4. If a vessel under sail runs afoul of a vessel at anchor in the nigh seas, the vessel in motion is bound to pay all damages.
5. If the universal right of all vessels navigating the high seas to anchor in any part thereof has been restricted, either by law or custom, and they are prohibited from coming to an anchor in certain places, unless at their own risk, it is incumbent upon the party claiming the benefit of such restriction or prohibition, to prove its existence clearly and conclusively; and also to prove, with equal clearness and certainty, the fact, that the vessel complained of was anchored in such prohibited place, and that all ordinary diligence was used by those on board of the vessel in motion, to prevent the accident; otherwise, they will not be released from the payment of the damages sustained by the vessel at anchor.
6. The universal right of all persons navigating the high seas to anchor wherever they may happen to be, or in any place they may think proper, has never been and cannot be restricted, but in certain particular local jurisdictions.
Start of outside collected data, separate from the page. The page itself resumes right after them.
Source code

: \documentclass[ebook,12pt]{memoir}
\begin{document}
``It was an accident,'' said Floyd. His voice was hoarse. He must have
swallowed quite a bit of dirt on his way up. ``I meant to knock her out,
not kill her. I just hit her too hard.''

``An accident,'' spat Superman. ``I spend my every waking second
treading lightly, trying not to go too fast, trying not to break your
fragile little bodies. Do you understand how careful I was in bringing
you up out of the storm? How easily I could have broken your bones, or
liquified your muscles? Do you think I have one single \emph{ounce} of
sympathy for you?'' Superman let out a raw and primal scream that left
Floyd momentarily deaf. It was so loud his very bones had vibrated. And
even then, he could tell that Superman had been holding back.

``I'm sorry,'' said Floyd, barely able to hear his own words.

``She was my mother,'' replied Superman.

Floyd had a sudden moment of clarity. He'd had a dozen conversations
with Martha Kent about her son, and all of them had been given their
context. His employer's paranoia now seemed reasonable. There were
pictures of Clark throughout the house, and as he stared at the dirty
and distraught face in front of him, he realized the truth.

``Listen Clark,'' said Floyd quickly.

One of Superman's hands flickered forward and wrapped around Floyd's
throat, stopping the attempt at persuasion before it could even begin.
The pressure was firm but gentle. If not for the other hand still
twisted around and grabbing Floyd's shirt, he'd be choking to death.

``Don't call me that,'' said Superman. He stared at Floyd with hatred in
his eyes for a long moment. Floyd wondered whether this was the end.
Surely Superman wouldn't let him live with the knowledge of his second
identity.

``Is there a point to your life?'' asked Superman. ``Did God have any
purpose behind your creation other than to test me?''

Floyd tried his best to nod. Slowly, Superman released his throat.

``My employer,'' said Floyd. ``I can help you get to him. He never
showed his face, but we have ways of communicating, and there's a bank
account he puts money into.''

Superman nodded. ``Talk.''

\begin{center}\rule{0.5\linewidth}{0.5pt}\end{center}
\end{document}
7, and last. If a vessel under sail comes unawares upon one at anchor, they are both bound to use every possible exertion to prevent a collision; and if either is deficient in that respect, it is bound to bear the loss: but should a vessel under sail knowingly and voluntarily attempt to pass one at anchor, and, in so doing, run afoul of her, and thereby cause her to sustain loss or damage, the vessel under sail, although she may have used every possible exertion to prevent the damage, but at a time when it was too late to avoid the collision, is bound to pay all the losses sustained in consequence thereof by the vessel at anchor.
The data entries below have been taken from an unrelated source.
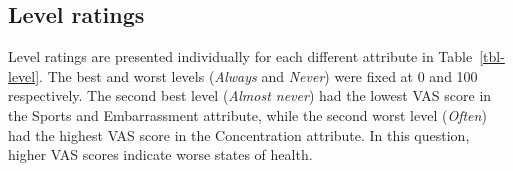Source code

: \documentclass[
  number,
  preprint]{elsarticle}
\begin{document}
\begin{longtable}[]{@{}ll@{}}
\end{longtable}

\subsection{Level ratings}\label{level-ratings-1}

Level ratings are presented individually for each different attribute in
Table~\ref{tbl-level}. The best and worst levels (\textit{Always} and
\textit{Never}) were fixed at 0 and 100 respectively. The second best
level (\textit{Almost never}) had the lowest VAS score in the Sports and
Embarrassment attribute, while the second worst level (\textit{Often})
had the highest VAS score in the Concentration attribute. In this
question, higher VAS scores indicate worse states of health.
\end{document}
In support of the fourth proposition, he cited Jacobsen's Sea Laws, (edition by William Frick, in 1818,) p. 339: 'A ship, which, under full sail, occasions damage to another which has no sail set, is liable for all damages.'
To sustain the fifth proposition he cited Lock v. Seward, 4 Carrington and Payne, 106; and Foot and Reynold v. Wiswall, 14 Johns. 304: and for the seventh, Jacobsen's Sea Laws, 107, art. 36; 1 Bell's Comm. 580; Story's Commentaries on Bailments, p. 385; 3 Kent's Com. 230; Story as above, 381, 382; Collinson et al. v. Larkins, 3 Taunt. 1; Haggitt v. Montgomery, 5 Bos. and Pul. 446; Verplank and another v. Miller and another, 1 Moody and Malkin, 69; Yates et al. v. Brown et al., 8 Pick. Mass. Rep. 83; Hawkins v. Dutchess and Orange Steamboat Company, 2 Wend. 452; Snell, Stagg and Co. v. Rich, 1 Johns. 305; Dodson's Admiralty Cases, 471, the case of the Neptune.
That all possible diligence should have been used by the Louisville, he cited Story on Bailments, 334; 3 Pardessus, 79, ¶652; 1 Wash. C. C. R. 142; Stone et al. v. Retland, 4 Martin's La. Rep. (new series,) 399; Martin et al. v. Blythe, 1 McCord, 360.
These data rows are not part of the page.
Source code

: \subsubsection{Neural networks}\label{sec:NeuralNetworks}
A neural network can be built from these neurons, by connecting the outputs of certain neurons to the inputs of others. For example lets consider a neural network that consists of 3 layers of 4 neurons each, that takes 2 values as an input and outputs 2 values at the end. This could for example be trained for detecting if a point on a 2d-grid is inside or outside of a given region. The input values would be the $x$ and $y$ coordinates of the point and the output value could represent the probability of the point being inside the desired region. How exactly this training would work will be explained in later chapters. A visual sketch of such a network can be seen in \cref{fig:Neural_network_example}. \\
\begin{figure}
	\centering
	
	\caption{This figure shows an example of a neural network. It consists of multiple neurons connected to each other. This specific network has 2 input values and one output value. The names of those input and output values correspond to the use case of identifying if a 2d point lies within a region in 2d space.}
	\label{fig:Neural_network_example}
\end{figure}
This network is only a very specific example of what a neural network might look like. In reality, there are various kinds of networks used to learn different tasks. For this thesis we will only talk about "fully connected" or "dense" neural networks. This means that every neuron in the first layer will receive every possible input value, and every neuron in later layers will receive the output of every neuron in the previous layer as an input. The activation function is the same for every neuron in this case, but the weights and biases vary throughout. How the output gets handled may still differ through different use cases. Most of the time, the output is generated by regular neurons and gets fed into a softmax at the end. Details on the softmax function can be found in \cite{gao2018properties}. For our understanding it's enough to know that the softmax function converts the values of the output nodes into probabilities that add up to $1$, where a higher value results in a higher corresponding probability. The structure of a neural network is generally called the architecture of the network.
The court being equally divided, the judgment of the Circuit Court was affirmed.
This cause came on to be heard on the transcript of the record from the Circuit Court of the United States for the eastern district of Louisiana, and was argued by counsel. On consideration whereof, it is now here ordered, adjudged, and decreed by this court, that the decree of the said Circuit Court in this cause be and the same is hereby affirmed, with costs.